Really big curly-wurleys, not the little things you get now.

Bags of 5p Space Raiders.

Double dips.

Fireballs.

Although not a favourite, do you remember the very un-pc sweets shaped as various smoking devices? Like sweet ciggies and chocolate pipes?

 ::

----------


## Angela

> Although not a favourite, do you remember the very un-pc sweets shaped as various smoking devices? Like sweet ciggies and chocolate pipes?


Oh dear, yes, I loved "sweet cigarettes"...also very fond of Love Hearts  ::

----------


## ecb

"Blobs" were around in the late seventies, they came in various flavours, my favourite was toffee apple.

----------


## SNOWDOG

Chutney outer spacers, Lush biscuits and Texan bars! ::

----------


## nightowl

The old penny daintie was so big we had to halve them to get them in the mouth. Brown coltsfoot sticks we used to lick to a point, and hard liquorice sticks were made into "sugarolly water". Sports mixture were sold at four for a penny - that was a farthing each!! No wonder my mouth is full of silver fillings....

----------


## cuddlepop

Trophy bars  which i think got renamed Banjo's but weren't as nutty,Rainbow mix in a paper cone bag and homemade tablet they sold in shops that really tasted as if it ws homemade. :Smile:

----------


## big red

Bitz choc bar (orange or mint) and 5 boys choc bar ----  ::   ::

----------


## Carol Robinson

Ooooo  all these lovely old sweeties listed are fairly making my teeth twinge :Wink: 
I always loved the brown coltsfoot rock, I would suck on one of those for hours. The fry's five centre...now were talking my favourite too,  I still love the original fry's chocolate cream and usually get a pack of 4 from the co-op on a regular basis,  my bad... I know it!  But...  oh the yumminess ::

----------


## Max

Can you still get a Walnut Whip???

----------


## big red

does anybody remember the black stick you could buy and when you sooked it your tongue got all black in colour,it was also very hard and you had to break it with you teeth. Also, do you remember 1p caramels they very nearly did'nt fit in your mouth, and what about the tiny black sweets that tasted of aniseed and you had to take hundreds in a your mouth at a time so you could taste them.

----------


## quirbal

> Chutney outer spacers, Lush biscuits and Texan bars!

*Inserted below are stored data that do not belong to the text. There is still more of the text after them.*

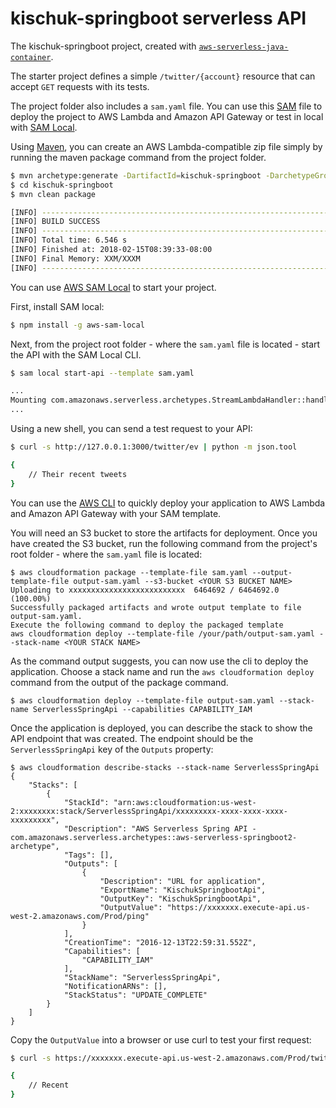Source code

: # kischuk-springboot serverless API
The kischuk-springboot project, created with [`aws-serverless-java-container`](https://github.com/awslabs/aws-serverless-java-container).

The starter project defines a simple `/twitter/{account}` resource that can accept `GET` requests with its tests.

The project folder also includes a `sam.yaml` file. You can use this [SAM](https://github.com/awslabs/serverless-application-model) file to deploy the project to AWS Lambda and Amazon API Gateway or test in local with [SAM Local](https://github.com/awslabs/aws-sam-local).

Using [Maven](https://maven.apache.org/), you can create an AWS Lambda-compatible zip file simply by running the maven package command from the project folder.
```bash
$ mvn archetype:generate -DartifactId=kischuk-springboot -DarchetypeGroupId=com.amazonaws.serverless.archetypes -DarchetypeArtifactId=aws-serverless-springboot2-archetype -DarchetypeVersion=1.3.1 -DgroupId=com.kischuk.springboot -Dversion=1.0-SNAPSHOT -Dinteractive=false
$ cd kischuk-springboot
$ mvn clean package

[INFO] ------------------------------------------------------------------------
[INFO] BUILD SUCCESS
[INFO] ------------------------------------------------------------------------
[INFO] Total time: 6.546 s
[INFO] Finished at: 2018-02-15T08:39:33-08:00
[INFO] Final Memory: XXM/XXXM
[INFO] ------------------------------------------------------------------------
```

You can use [AWS SAM Local](https://github.com/awslabs/aws-sam-local) to start your project.

First, install SAM local:

```bash
$ npm install -g aws-sam-local
```

Next, from the project root folder - where the `sam.yaml` file is located - start the API with the SAM Local CLI.

```bash
$ sam local start-api --template sam.yaml

...
Mounting com.amazonaws.serverless.archetypes.StreamLambdaHandler::handleRequest (java8) at http://127.0.0.1:3000/{proxy+} [OPTIONS GET HEAD POST PUT DELETE PATCH]
...
```

Using a new shell, you can send a test request to your API:

```bash
$ curl -s http://127.0.0.1:3000/twitter/ev | python -m json.tool

{
    // Their recent tweets
}
``` 

You can use the [AWS CLI](https://aws.amazon.com/cli/) to quickly deploy your application to AWS Lambda and Amazon API Gateway with your SAM template.

You will need an S3 bucket to store the artifacts for deployment. Once you have created the S3 bucket, run the following command from the project's root folder - where the `sam.yaml` file is located:

```
$ aws cloudformation package --template-file sam.yaml --output-template-file output-sam.yaml --s3-bucket <YOUR S3 BUCKET NAME>
Uploading to xxxxxxxxxxxxxxxxxxxxxxxxxx  6464692 / 6464692.0  (100.00%)
Successfully packaged artifacts and wrote output template to file output-sam.yaml.
Execute the following command to deploy the packaged template
aws cloudformation deploy --template-file /your/path/output-sam.yaml --stack-name <YOUR STACK NAME>
```

As the command output suggests, you can now use the cli to deploy the application. Choose a stack name and run the `aws cloudformation deploy` command from the output of the package command.
 
```
$ aws cloudformation deploy --template-file output-sam.yaml --stack-name ServerlessSpringApi --capabilities CAPABILITY_IAM
```

Once the application is deployed, you can describe the stack to show the API endpoint that was created. The endpoint should be the `ServerlessSpringApi` key of the `Outputs` property:

```
$ aws cloudformation describe-stacks --stack-name ServerlessSpringApi
{
    "Stacks": [
        {
            "StackId": "arn:aws:cloudformation:us-west-2:xxxxxxxx:stack/ServerlessSpringApi/xxxxxxxxx-xxxx-xxxx-xxxx-xxxxxxxxx", 
            "Description": "AWS Serverless Spring API - com.amazonaws.serverless.archetypes::aws-serverless-springboot2-archetype", 
            "Tags": [], 
            "Outputs": [
                {
                    "Description": "URL for application",
                    "ExportName": "KischukSpringbootApi",
                    "OutputKey": "KischukSpringbootApi",
                    "OutputValue": "https://xxxxxxx.execute-api.us-west-2.amazonaws.com/Prod/ping"
                }
            ], 
            "CreationTime": "2016-12-13T22:59:31.552Z", 
            "Capabilities": [
                "CAPABILITY_IAM"
            ], 
            "StackName": "ServerlessSpringApi", 
            "NotificationARNs": [], 
            "StackStatus": "UPDATE_COMPLETE"
        }
    ]
}

```

Copy the `OutputValue` into a browser or use curl to test your first request:

```bash
$ curl -s https://xxxxxxx.execute-api.us-west-2.amazonaws.com/Prod/twitter/ev | python -m json.tool

{
    // Recent
}
```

Texans, yes they were very tasty.  

They were re-released some time in the last few years for a few months, but somehow tehy just did not taste the same, or maybe my memory is failing me!

----------


## North Rhins

Black Jacks four for a penny, pre decimal of course.

----------


## stratman

Anyone remember a square sweet, about an inch square. that you could eat or put into water and make a shebet drink.  I used to get it when I stayed in Elderslie in the 60s.  There were several flavours.  Can't remember what it was called.

----------


## Max

There were black jacks and fruit salads that were the fuity alternative.  I used to loooove black jacks

----------


## karia

> Can you still get a Walnut Whip???


Don't know about the originals (rowntree's, was it?) but M&S still do them.
Do you remember the coffee ones? They were Yumm!
Everyone had a ritualistic way of eating them...with the big debates centering around what you did with the walnuts and the thick chocolate base!
(not what you did exactly, but the order in which you did it!)  :Smile: 

Anyone remember pink panther bars, or toffee and mallow easter eggs?

And the infamous old english spangles. The red ones used to make me cough like mad as a kid, but I loved them.

Happy days!   Don't have a sweet tooth anymore.

----------


## Ricco

Oooh... Fry's Tiffin bar (or was it Nestle's?)

----------


## danc1ngwitch

*egg and milk chews.*
*Fangs ( yum yum )<<< crisps tho they did not last long.*
*Merry maid ( used to buy them from johnstones when it was in castletown)*

----------


## WeeBurd

BigRed/ Nightowl - you can pick up the liquorice sticks and coltsfoot rock in the Health Food Store in Thurso. Yum!

Does anyone mind Piglets - they were like puffs,  but in the shape of wee pigs!  Baked Bean and Bacon flavour I seem to remember, were sold in the tuck shop at school.  Oooh,  and Fish 'n' Chips snack thingies.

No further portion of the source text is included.